A mysterious portal has opened near the party’s home city that leads to the Elemental Chaos.


Good

Considering that this is an adventure about going through a portal to the Elemental Chaos which doesn’t actually get the party into the Elemental Chaos, the idea to expand the adventure by continuing it in the Elemental Chaos is not only obvious, it’s something that must be done to pay off the premise.


The sidebar for portraying the giant and the salamanders in area 2 is nice.


The retreat condition for the salamanders is welcome, though it’s too little too late to feel significant.


The mechanics for the magma wall are both simple and effective. The initial damage is woefully lacking, but the ongoing damage brings it into the neighborhood of a 60’ fall before the first save is allowed.


Being able to take cover with the giant furniture in area 3 is nice. Blinding opponents by hitting them with food from the table is great, even if it’s rather unlikely to come up much and somewhat overpowered if exploited.


Salvageable

The bone naga’s aura should have some flavor description while it is affecting a PC.


Likewise for the auras of the warriors and the tempestblade in area 3.


The lava in the rubble adjacent to the magma wall should do at least twice as much damage. 2d10 from falling “into hot lava” is a joke.


The blue flask begs some key questions, namely if it has a limited amount of contents, and if so, what happens if the PCs waste it without dousing the braziers?


As usual, if the magic item in area 3 is something that the giants could use, they should use it.


Bad

Where to even begin with the problems in the hook? It assumes the PCs are all from one place or at least that they all consider one city to be their home. It assumes the PCs are heroic. It assumes the PCs would feel responsible for looking after the welfare of their home city. It assumes that other settlements “and a nearby river” are threatened by a portal, despite the lack of evidence that the portal represents much of a threat to anyone who avoids stepping into it. The portal is supposed to lead to “the Elemental Chaos”, but it actually leads to an enclosed giant stronghold that is quite orderly. It is amazing how terrible those five sentences are.


The first three ideas for expanding the adventure are just to add a room with one additional encounter in it.


The helmed horror’s stat block feels like a creature lacking a sense of identity.
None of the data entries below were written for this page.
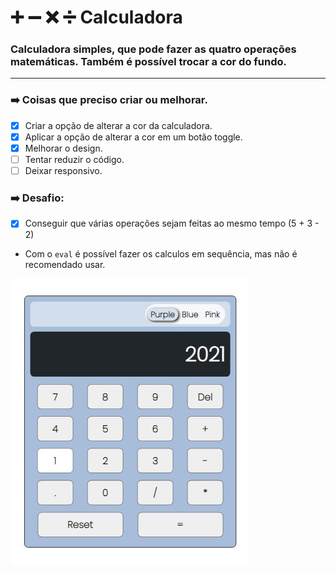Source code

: # :heavy_plus_sign: :heavy_minus_sign: :x: :heavy_division_sign: Calculadora

### Calculadora simples, que pode fazer as quatro operações matemáticas. Também é possível trocar a cor do fundo.

---
### ➡️ Coisas que preciso criar ou melhorar.

- [X] Criar a opção de alterar a cor da calculadora.
- [X] Aplicar a opção de alterar a cor em um botão toggle.
- [X] Melhorar o design.
- [ ] Tentar reduzir o código.
- [ ] Deixar responsivo.

### ➡️ Desafio: 

- [X] Conseguir que várias operações sejam feitas ao mesmo tempo (5 + 3 - 2)
- Com o `eval` é possível fazer os calculos em sequência, mas não é recomendado usar.


![imagem](src/purple.jpg?raw=true "Title")


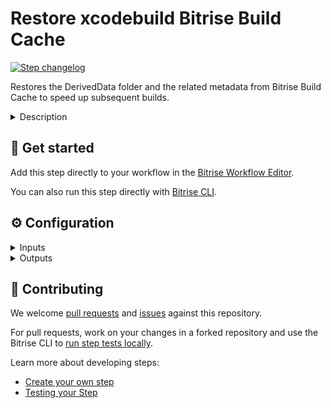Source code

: # Restore xcodebuild Bitrise Build Cache

[![Step changelog](https://shields.io/github.com/bitrise-steplib/bitrise-step-restore-xcodebuild-cache?include_prereleases&label=changelog&color=blueviolet)](https://github.com/bitrise-steplib/bitrise-step-restore-xcodebuild-cache/releases)

Restores the DerivedData folder and the related metadata from Bitrise Build Cache to speed up subsequent builds.

<details>
<summary>Description</summary>

This step is the pair of the [save-xcodebuild-cache step](https://github.com/bitrise-steplib/bitrise-step-save-xcodebuild-cache) and can be used to restore xcodebuild cache archives from the Bitrise Build Cache. 

As xcodebuild only reuses DerivedData if the input files' modification time is the same, the step also restores the modification time of the input files (project files including source code files) from a metadata file stored along the
DerivedData folder. Please use the same build settings as when the cache was saved to ensure the cache can be reused.

NOTE: you need to have an activate Bitrise Build Cache Trial or Subscription for your workspace to use this step.

</details>

## 🧩 Get started

Add this step directly to your workflow in the [Bitrise Workflow Editor](https://devcenter.bitrise.io/steps-and-workflows/steps-and-workflows-index/).

You can also run this step directly with [Bitrise CLI](https://github.com/bitrise-io/bitrise).

## ⚙️ Configuration

<details>
<summary>Inputs</summary>

| Key | Description | Flags | Default |
| --- | --- | --- | --- |
| `project_root_path` | Path to the root folder of the project to be built | required | `.` |
| `cache_key` | The key of the restorable cache archive |  |  |
| `verbose` | Enable logging additional information for troubleshooting | required | `false` |
</details>

<details>
<summary>Outputs</summary>
There are no outputs defined in this step
</details>

## 🙋 Contributing

We welcome [pull requests](https://github.com/bitrise-steplib/bitrise-step-restore-xcodebuild-cache/pulls) and [issues](https://github.com/bitrise-steplib/bitrise-step-restore-xcodebuild-cache/issues) against this repository.

For pull requests, work on your changes in a forked repository and use the Bitrise CLI to [run step tests locally](https://devcenter.bitrise.io/bitrise-cli/run-your-first-build/).

Learn more about developing steps:

- [Create your own step](https://devcenter.bitrise.io/contributors/create-your-own-step/)
- [Testing your Step](https://devcenter.bitrise.io/contributors/testing-and-versioning-your-steps/)
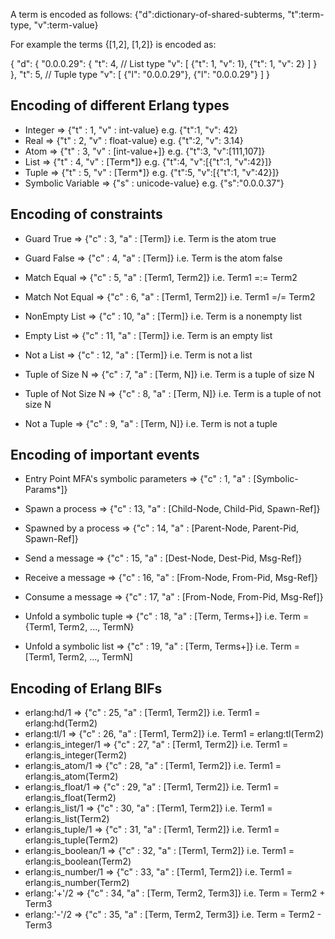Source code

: A term is encoded as follows:
{"d":dictionary-of-shared-subterms, "t":term-type, "v":term-value}

For example the terms {[1,2], [1,2]} is encoded as:

{
  "d": {
    "0.0.0.29": {
      "t": 4, // List type
      "v": [
        {"t": 1, "v": 1},
        {"t": 1, "v": 2}
      ]
    }
  },
  "t": 5, // Tuple type
  "v": [
    {"l": "0.0.0.29"},
    {"l": "0.0.0.29"}
  ]
}

Encoding of different Erlang types
----------------------------------

* Integer            =>  {"t" : 1, "v" : int-value}      e.g. {"t":1, "v": 42}
* Real               =>  {"t" : 2, "v" : float-value}    e.g. {"t":2, "v": 3.14}
* Atom               =>  {"t" : 3, "v" : [int-value+]}   e.g. {"t":3, "v":[111,107]}
* List               =>  {"t" : 4, "v" : [Term*]}        e.g. {"t":4, "v":[{"t":1, "v":42}]}
* Tuple              =>  {"t" : 5, "v" : [Term*]}        e.g. {"t":5, "v":[{"t":1, "v":42}]}
* Symbolic Variable  =>  {"s" : unicode-value}           e.g. {"s":"0.0.0.37"}

Encoding of constraints
-----------------------

* Guard True       =>  {"c" : 3, "a" : [Term]}  i.e. Term is the atom true
* Guard False      =>  {"c" : 4, "a" : [Term]}  i.e. Term is the atom false

* Match Equal      =>  {"c" : 5, "a" : [Term1, Term2]}  i.e. Term1 =:= Term2
* Match Not Equal  =>  {"c" : 6, "a" : [Term1, Term2]}  i.e. Term1 =/= Term2

* NonEmpty List    =>  {"c" : 10, "a" : [Term]}  i.e. Term is a nonempty list
* Empty List       =>  {"c" : 11, "a" : [Term]}  i.e. Term is an empty list
* Not a List       =>  {"c" : 12, "a" : [Term]}  i.e. Term is not a list

* Tuple of Size N      =>  {"c" : 7, "a" : [Term, N]}  i.e. Term is a tuple of size N
* Tuple of Not Size N  =>  {"c" : 8, "a" : [Term, N]}  i.e. Term is a tuple of not size N
* Not a Tuple          =>  {"c" : 9, "a" : [Term, N]}  i.e. Term is not a tuple


Encoding of important events
----------------------------

* Entry Point MFA's symbolic parameters  =>  {"c" : 1, "a" : [Symbolic-Params*]}

* Spawn a process       =>  {"c" : 13, "a" : [Child-Node, Child-Pid, Spawn-Ref]}
* Spawned by a process  =>  {"c" : 14, "a" : [Parent-Node, Parent-Pid, Spawn-Ref]}

* Send a message     =>  {"c" : 15, "a" : [Dest-Node, Dest-Pid, Msg-Ref]}
* Receive a message  =>  {"c" : 16, "a" : [From-Node, From-Pid, Msg-Ref]}
* Consume a message  =>  {"c" : 17, "a" : [From-Node, From-Pid, Msg-Ref]}

* Unfold a symbolic tuple  =>  {"c" : 18, "a" : [Term, Terms+]}  i.e. Term = {Term1, Term2, ..., TermN}
* Unfold a symbolic list   =>  {"c" : 19, "a" : [Term, Terms+]}  i.e. Term = [Term1, Term2, ..., TermN]


Encoding of Erlang BIFs
-----------------------

* erlang:hd/1  => {"c" : 25, "a" : [Term1, Term2]}  i.e. Term1 = erlang:hd(Term2)
* erlang:tl/1  => {"c" : 26, "a" : [Term1, Term2]}  i.e. Term1 = erlang:tl(Term2)
* erlang:is_integer/1  => {"c" : 27, "a" : [Term1, Term2]}  i.e. Term1 = erlang:is_integer(Term2)
* erlang:is_atom/1  => {"c" : 28, "a" : [Term1, Term2]}  i.e. Term1 = erlang:is_atom(Term2)
* erlang:is_float/1  => {"c" : 29, "a" : [Term1, Term2]}  i.e. Term1 = erlang:is_float(Term2)
* erlang:is_list/1  => {"c" : 30, "a" : [Term1, Term2]}  i.e. Term1 = erlang:is_list(Term2)
* erlang:is_tuple/1  => {"c" : 31, "a" : [Term1, Term2]}  i.e. Term1 = erlang:is_tuple(Term2)
* erlang:is_boolean/1  => {"c" : 32, "a" : [Term1, Term2]}  i.e. Term1 = erlang:is_boolean(Term2)
* erlang:is_number/1  => {"c" : 33, "a" : [Term1, Term2]}  i.e. Term1 = erlang:is_number(Term2)
* erlang:'+'/2  => {"c" : 34, "a" : [Term, Term2, Term3]}  i.e. Term = Term2 + Term3
* erlang:'-'/2  => {"c" : 35, "a" : [Term, Term2, Term3]}  i.e. Term = Term2 - Term3

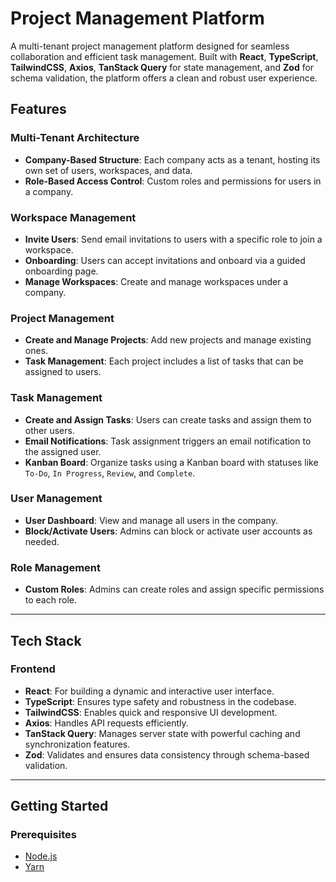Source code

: # Project Management Platform

A multi-tenant project management platform designed for seamless collaboration and efficient task management. Built with **React**, **TypeScript**, **TailwindCSS**, **Axios**, **TanStack Query** for state management, and **Zod** for schema validation, the platform offers a clean and robust user experience.

## Features

### Multi-Tenant Architecture

- **Company-Based Structure**: Each company acts as a tenant, hosting its own set of users, workspaces, and data.
- **Role-Based Access Control**: Custom roles and permissions for users in a company.

### Workspace Management

- **Invite Users**: Send email invitations to users with a specific role to join a workspace.
- **Onboarding**: Users can accept invitations and onboard via a guided onboarding page.
- **Manage Workspaces**: Create and manage workspaces under a company.

### Project Management

- **Create and Manage Projects**: Add new projects and manage existing ones.
- **Task Management**: Each project includes a list of tasks that can be assigned to users.

### Task Management

- **Create and Assign Tasks**: Users can create tasks and assign them to other users.
- **Email Notifications**: Task assignment triggers an email notification to the assigned user.
- **Kanban Board**: Organize tasks using a Kanban board with statuses like `To-Do`, `In Progress`, `Review`, and `Complete`.

### User Management

- **User Dashboard**: View and manage all users in the company.
- **Block/Activate Users**: Admins can block or activate user accounts as needed.

### Role Management

- **Custom Roles**: Admins can create roles and assign specific permissions to each role.

---

## Tech Stack

### Frontend

- **React**: For building a dynamic and interactive user interface.
- **TypeScript**: Ensures type safety and robustness in the codebase.
- **TailwindCSS**: Enables quick and responsive UI development.
- **Axios**: Handles API requests efficiently.
- **TanStack Query**: Manages server state with powerful caching and synchronization features.
- **Zod**: Validates and ensures data consistency through schema-based validation.

---

## Getting Started

### Prerequisites

- [Node.js](https://nodejs.org/)
- [Yarn](https://yarnpkg.com/)
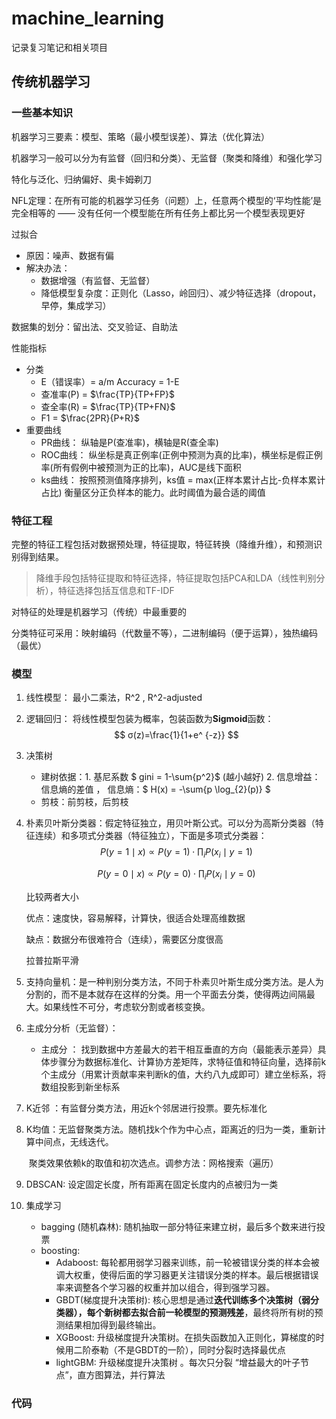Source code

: # machine_learning
记录复习笔记和相关项目

## 传统机器学习
### 一些基本知识
机器学习三要素：模型、策略（最小模型误差）、算法（优化算法）

机器学习一般可以分为有监督（回归和分类）、无监督（聚类和降维）和强化学习

特化与泛化、归纳偏好、奥卡姆剃刀

NFL定理：在所有可能的机器学习任务（问题）上，任意两个模型的‘平均性能’是完全相等的 —— 没有任何一个模型能在所有任务上都比另一个模型表现更好

过拟合  
* 原因：噪声、数据有偏
* 解决办法：
  * 数据增强（有监督、无监督）
  * 降低模型复杂度：正则化（Lasso，岭回归）、减少特征选择（dropout，早停，集成学习）

数据集的划分：留出法、交叉验证、自助法

性能指标
* 分类
  * E（错误率）= a/m  Accuracy = 1-E
  * 查准率(P) = $\frac{TP}{TP+FP}$
  * 查全率(R) = $\frac{TP}{TP+FN}$
  * F1 = $\frac{2PR}{P+R}$
* 重要曲线
  * PR曲线： 纵轴是P(查准率)，横轴是R(查全率)
  * ROC曲线：    纵坐标是真正例率(正例中预测为真的比率)，横坐标是假正例率(所有假例中被预测为正的比率)，AUC是线下面积
  * ks曲线：    按照预测值降序排列，ks值 = max(正样本累计占比-负样本累计占比)     衡量区分正负样本的能力。此时阈值为最合适的阈值

### 特征工程

完整的特征工程包括对数据预处理，特征提取，特征转换（降维升维），和预测识别得到结果。

> 降维手段包括特征提取和特征选择，特征提取包括PCA和LDA（线性判别分析），特征选择包括互信息和TF-IDF

对特征的处理是机器学习（传统）中最重要的

分类特征可采用：映射编码（代数量不等），二进制编码（便于运算），独热编码（最优）

### 模型

1. 线性模型： 最小二乘法，R^2 , R^2-adjusted

2. 逻辑回归： 将线性模型包装为概率，包装函数为**Sigmoid**函数：
   $$
   σ(z)=\frac{1}{1+e^ {-z}}
   $$

3. 决策树

   - 建树依据：1. 基尼系数 $ gini = 1-\sum{p^2}$ (越小越好)   2.     信息增益：   信息熵的差值  ， 信息熵：$ H(x) = -\sum{p \log_{2}(p)} $ 
   - 剪枝：前剪枝，后剪枝

4. 朴素贝叶斯分类器：假定特征独立，用贝叶斯公式。可以分为高斯分类器（特征连续）和多项式分类器（特征独立），下面是多项式分类器：
   $$
   P(y=1 \mid x) \propto P(y=1) \cdot \prod_{i} P(x_i \mid y=1)
   $$

   $$
   P(y=0 \mid x) \propto P(y=0) \cdot \prod_{i} P(x_i \mid y=0)
   $$

   比较两者大小

   优点：速度快，容易解释，计算快，很适合处理高维数据

   缺点：数据分布很难符合（连续），需要区分度很高

   拉普拉斯平滑

5. 支持向量机：是一种判别分类方法，不同于朴素贝叶斯生成分类方法。是人为分割的，而不是本就存在这样的分类。用一个平面去分类，使得两边间隔最大。如果线性不可分，考虑软分割或者核变换。

6. 主成分分析（无监督）：

   - 主成分 ： 找到数据中方差最大的若干相互垂直的方向（最能表示差异）具体步骤分为数据标准化、计算协方差矩阵，求特征值和特征向量，选择前k个主成分（用累计贡献率来判断k的值，大约八九成即可）建立坐标系，将数组投影到新坐标系

7. K近邻 ：有监督分类方法，用近k个邻居进行投票。要先标准化

8. K均值：无监督聚类方法。随机找k个作为中心点，距离近的归为一类，重新计算中间点，无线迭代。

   ​              聚类效果依赖k的取值和初次选点。调参方法：网格搜索（遍历）

9. DBSCAN: 设定固定长度，所有距离在固定长度内的点被归为一类

10. 集成学习

    - bagging (随机森林): 随机抽取一部分特征来建立树，最后多个数来进行投票
    - boosting:
      - Adaboost: 每轮都用弱学习器来训练，前一轮被错误分类的样本会被调大权重，使得后面的学习器更关注错误分类的样本。最后根据错误率来调整各个学习器的权重并加以组合，得到强学习器。
      - GBDT(梯度提升决策树): 核心思想是通过**迭代训练多个决策树（弱分类器），每个新树都去拟合前一轮模型的预测残差**，最终将所有树的预测结果相加得到最终输出。
      - XGBoost: 升级梯度提升决策树。在损失函数加入正则化，算梯度的时候用二阶泰勒（不是GBDT的一阶），同时分裂时选择最优点
      - lightGBM: 升级梯度提升决策树 。每次只分裂 “增益最大的叶子节点”，直方图算法，并行算法

### 代码











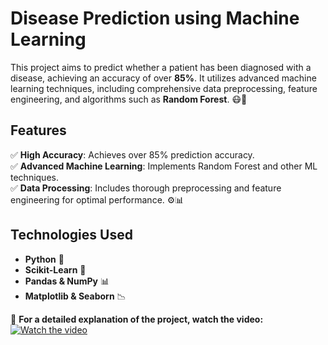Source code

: # Disease Prediction using Machine Learning  

This project aims to predict whether a patient has been diagnosed with a disease, achieving an accuracy of over **85%**. It utilizes advanced machine learning techniques, including comprehensive data preprocessing, feature engineering, and algorithms such as **Random Forest**. 😷🤖

## Features  
✅ **High Accuracy**: Achieves over 85% prediction accuracy.  
✅ **Advanced Machine Learning**: Implements Random Forest and other ML techniques.  
✅ **Data Processing**: Includes thorough preprocessing and feature engineering for optimal performance. ⚙️📊

## Technologies Used  
- **Python** 🐍  
- **Scikit-Learn** 🤖  
- **Pandas & NumPy** 📊  
- **Matplotlib & Seaborn** 📉

🎥 **For a detailed explanation of the project, watch the video:**  
[![Watch the video](https://img.shields.io/badge/YouTube-Project%20Demo-red?logo=youtube)](https://www.youtube.com/watch?v=1C_siw0c3Uk&feature=youtu.be)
It wants to be a tough guardian, but it lacks a way of punishing opponents for ignoring it (not even the standard marked status that the soldier-type giants in the rest of the adventure have), it lacks a way of restricting movement around it, and the mastermind from Hall of Echoing Screams had better damage output at the same level despite being a controller instead of a soldier (sure, elemental burst covers a larger area than mind blast, but close blast 5 is still a big enough area to likely hit the entire party while also dealing more damage and inflicting dazed and avoiding friendly fire and still causing half-damage on a miss, to say nothing of the mastermind’s two other 2-in-6 recharging standard actions). The sensible thing to do is to leave it as a low priority opponent, especially with the bone naga doing much to reduce the party’s damage output, at which point its durability just makes it a tedious annoyance.


Why does the fireplace in area 1 grant additional fire damage? That feels like a random detail to suit the tile art.


Why is the forgecaller carrying around a flask that just happens to be the only thing capable of dousing the braziers that just happen to be keeping the whole place together and powering the portal? This is almost as bad as the MacGuffin-chain in The Rise of Skywalker.


Overall

On the plus side, this adventure makes some interesting use of a few environmental features. On the minus side, that’s about the only nice thing I have to say about it. Fairly bland enemies, a senseless story, and an exit puzzle with a solution that’d fit in a J.J. Abrams movie is not a good blend. Add on that the adventure is at once explicitly impacting the imagined world in its hook and cut off from greater context almost completely in its execution, and it’s not getting better. Then finish it off with a complete lack of ambient environmental factors aside from a Metroid-style race to escape the collapsing lair after triggering the exit condition despite being set in an alien reality, and it’s just a complete joke.


All in all, the smattering of good bits in here isn’t nearly enough to overcome the uninspired deluge of mediocrity that it wallows in. Aside from pillaging those for use in better adventures, give it a hard pass.